— Stored records —
=======

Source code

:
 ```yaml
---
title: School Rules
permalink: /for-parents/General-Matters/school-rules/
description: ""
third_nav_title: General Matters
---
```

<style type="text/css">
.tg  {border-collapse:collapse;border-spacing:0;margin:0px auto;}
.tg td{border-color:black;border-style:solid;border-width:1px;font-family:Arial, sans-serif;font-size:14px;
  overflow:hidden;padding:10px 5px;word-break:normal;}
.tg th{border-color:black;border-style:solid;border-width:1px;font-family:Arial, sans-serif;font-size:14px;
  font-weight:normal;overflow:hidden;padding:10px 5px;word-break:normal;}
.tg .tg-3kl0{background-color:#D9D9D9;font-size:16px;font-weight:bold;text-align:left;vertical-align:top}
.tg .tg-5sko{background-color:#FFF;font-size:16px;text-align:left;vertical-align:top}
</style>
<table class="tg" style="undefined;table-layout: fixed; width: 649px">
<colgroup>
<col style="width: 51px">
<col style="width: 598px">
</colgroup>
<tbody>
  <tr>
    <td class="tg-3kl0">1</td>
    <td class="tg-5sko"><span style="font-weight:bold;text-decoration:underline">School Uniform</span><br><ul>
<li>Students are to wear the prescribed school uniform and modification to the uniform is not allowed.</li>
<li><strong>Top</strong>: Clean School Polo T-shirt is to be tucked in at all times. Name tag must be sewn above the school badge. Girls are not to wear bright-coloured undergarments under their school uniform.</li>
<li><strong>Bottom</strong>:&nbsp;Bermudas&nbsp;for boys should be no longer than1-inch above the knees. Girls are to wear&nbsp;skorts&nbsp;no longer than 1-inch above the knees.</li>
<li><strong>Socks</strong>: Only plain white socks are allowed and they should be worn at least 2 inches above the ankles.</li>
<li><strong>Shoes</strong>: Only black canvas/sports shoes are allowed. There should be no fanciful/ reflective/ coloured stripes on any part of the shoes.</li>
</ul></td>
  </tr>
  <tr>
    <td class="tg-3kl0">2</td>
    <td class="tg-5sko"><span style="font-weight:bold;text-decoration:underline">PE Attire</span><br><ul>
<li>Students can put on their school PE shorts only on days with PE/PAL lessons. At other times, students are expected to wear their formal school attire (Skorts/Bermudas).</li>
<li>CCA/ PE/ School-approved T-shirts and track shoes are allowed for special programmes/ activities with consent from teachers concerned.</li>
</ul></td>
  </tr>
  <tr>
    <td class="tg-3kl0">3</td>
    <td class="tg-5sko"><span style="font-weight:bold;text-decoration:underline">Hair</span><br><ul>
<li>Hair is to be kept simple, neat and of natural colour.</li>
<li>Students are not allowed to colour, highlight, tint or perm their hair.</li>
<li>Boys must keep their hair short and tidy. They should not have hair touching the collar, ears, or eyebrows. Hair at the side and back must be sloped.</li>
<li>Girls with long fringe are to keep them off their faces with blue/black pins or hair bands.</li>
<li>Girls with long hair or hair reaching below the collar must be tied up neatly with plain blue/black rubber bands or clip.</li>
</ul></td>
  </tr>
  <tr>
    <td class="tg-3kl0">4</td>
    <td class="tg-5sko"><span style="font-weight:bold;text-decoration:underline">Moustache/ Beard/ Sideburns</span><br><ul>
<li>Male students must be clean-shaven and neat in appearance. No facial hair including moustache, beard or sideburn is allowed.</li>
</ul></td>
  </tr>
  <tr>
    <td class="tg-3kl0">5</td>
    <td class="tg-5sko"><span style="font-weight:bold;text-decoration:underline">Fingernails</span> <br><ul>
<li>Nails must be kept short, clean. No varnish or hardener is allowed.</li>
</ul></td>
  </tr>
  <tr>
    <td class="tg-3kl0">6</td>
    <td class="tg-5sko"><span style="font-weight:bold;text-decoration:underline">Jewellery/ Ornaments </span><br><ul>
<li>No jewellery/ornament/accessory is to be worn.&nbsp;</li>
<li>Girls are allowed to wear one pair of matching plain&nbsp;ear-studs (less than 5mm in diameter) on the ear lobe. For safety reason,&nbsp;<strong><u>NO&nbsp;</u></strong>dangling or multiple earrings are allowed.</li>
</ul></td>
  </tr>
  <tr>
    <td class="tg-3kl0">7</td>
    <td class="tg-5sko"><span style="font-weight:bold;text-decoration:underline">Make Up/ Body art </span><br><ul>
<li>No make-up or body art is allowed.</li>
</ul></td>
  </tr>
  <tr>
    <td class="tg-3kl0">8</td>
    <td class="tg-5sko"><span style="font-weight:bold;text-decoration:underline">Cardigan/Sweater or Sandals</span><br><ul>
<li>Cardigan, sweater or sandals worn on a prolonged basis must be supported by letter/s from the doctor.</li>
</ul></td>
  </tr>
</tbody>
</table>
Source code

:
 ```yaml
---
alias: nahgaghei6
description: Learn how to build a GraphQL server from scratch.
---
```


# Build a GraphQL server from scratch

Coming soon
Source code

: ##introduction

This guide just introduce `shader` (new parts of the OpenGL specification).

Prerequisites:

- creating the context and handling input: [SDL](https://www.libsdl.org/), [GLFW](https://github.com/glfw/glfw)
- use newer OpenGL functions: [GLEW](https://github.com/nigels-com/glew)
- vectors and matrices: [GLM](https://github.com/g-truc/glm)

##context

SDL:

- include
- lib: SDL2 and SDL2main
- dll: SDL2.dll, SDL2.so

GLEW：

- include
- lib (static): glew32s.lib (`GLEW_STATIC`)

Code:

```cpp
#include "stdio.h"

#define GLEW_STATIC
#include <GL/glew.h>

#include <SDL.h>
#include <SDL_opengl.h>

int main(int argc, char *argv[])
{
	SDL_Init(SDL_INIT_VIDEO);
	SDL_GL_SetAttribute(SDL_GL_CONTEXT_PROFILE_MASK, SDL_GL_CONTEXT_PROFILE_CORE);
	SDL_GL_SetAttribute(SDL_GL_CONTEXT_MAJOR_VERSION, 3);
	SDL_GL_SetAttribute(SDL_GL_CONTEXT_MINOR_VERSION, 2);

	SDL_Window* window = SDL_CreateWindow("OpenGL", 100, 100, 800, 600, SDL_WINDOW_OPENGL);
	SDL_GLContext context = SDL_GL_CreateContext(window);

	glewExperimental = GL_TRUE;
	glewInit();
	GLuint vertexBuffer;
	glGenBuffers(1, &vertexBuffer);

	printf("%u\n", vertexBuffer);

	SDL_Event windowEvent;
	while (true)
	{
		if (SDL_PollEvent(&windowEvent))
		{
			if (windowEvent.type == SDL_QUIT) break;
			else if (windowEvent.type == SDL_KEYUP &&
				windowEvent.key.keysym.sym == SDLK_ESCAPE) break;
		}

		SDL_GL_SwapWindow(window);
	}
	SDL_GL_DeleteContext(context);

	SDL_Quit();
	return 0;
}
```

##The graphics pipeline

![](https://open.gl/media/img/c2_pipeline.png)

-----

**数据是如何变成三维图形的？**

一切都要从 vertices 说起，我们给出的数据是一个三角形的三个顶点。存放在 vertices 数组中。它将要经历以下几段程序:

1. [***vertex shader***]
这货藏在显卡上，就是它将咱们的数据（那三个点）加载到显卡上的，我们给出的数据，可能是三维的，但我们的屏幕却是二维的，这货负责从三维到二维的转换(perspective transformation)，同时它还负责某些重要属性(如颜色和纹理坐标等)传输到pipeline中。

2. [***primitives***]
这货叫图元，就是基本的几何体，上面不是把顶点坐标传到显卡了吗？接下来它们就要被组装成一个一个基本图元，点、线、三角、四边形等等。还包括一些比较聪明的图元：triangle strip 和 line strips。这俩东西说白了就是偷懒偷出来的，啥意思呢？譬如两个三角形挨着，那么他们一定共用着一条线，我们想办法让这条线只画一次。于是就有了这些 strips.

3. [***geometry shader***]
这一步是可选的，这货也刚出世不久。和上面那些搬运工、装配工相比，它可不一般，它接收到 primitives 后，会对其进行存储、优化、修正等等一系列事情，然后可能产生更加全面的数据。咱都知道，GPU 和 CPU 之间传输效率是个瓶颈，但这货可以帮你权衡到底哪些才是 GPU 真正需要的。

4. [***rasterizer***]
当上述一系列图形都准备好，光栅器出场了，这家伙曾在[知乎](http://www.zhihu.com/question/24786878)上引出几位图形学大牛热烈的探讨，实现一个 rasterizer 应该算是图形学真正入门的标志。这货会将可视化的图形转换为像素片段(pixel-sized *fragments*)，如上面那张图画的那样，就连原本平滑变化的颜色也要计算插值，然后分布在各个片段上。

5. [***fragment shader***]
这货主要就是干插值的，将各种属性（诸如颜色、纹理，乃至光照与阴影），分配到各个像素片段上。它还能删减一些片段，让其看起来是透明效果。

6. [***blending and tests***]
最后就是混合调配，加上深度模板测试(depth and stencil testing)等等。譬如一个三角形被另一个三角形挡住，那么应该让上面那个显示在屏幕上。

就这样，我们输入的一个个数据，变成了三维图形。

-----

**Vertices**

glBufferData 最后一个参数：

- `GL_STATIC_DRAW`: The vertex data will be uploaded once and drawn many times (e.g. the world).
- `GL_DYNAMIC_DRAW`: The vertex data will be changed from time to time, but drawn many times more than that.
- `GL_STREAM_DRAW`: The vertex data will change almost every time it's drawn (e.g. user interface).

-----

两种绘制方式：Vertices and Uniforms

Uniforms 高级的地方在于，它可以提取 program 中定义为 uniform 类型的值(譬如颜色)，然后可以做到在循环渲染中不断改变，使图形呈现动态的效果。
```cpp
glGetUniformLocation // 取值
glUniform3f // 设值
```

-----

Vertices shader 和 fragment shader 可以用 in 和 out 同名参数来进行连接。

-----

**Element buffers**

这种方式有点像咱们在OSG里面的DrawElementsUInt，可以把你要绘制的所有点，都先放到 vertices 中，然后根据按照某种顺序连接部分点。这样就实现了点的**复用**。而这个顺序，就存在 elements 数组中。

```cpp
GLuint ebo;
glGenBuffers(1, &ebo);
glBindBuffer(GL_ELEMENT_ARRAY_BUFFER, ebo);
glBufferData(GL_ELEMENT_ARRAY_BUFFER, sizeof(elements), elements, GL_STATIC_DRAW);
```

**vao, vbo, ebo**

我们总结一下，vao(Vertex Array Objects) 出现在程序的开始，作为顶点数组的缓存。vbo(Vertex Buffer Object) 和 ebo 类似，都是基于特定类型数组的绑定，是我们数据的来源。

=======

— TASK PROMPT —
Find each line of the data above that holds the word "glBufferData", then copy it.

— TASK ANSWER —
glBufferData 最后一个参数：
glBufferData(GL_ELEMENT_ARRAY_BUFFER, sizeof(elements), elements, GL_STATIC_DRAW);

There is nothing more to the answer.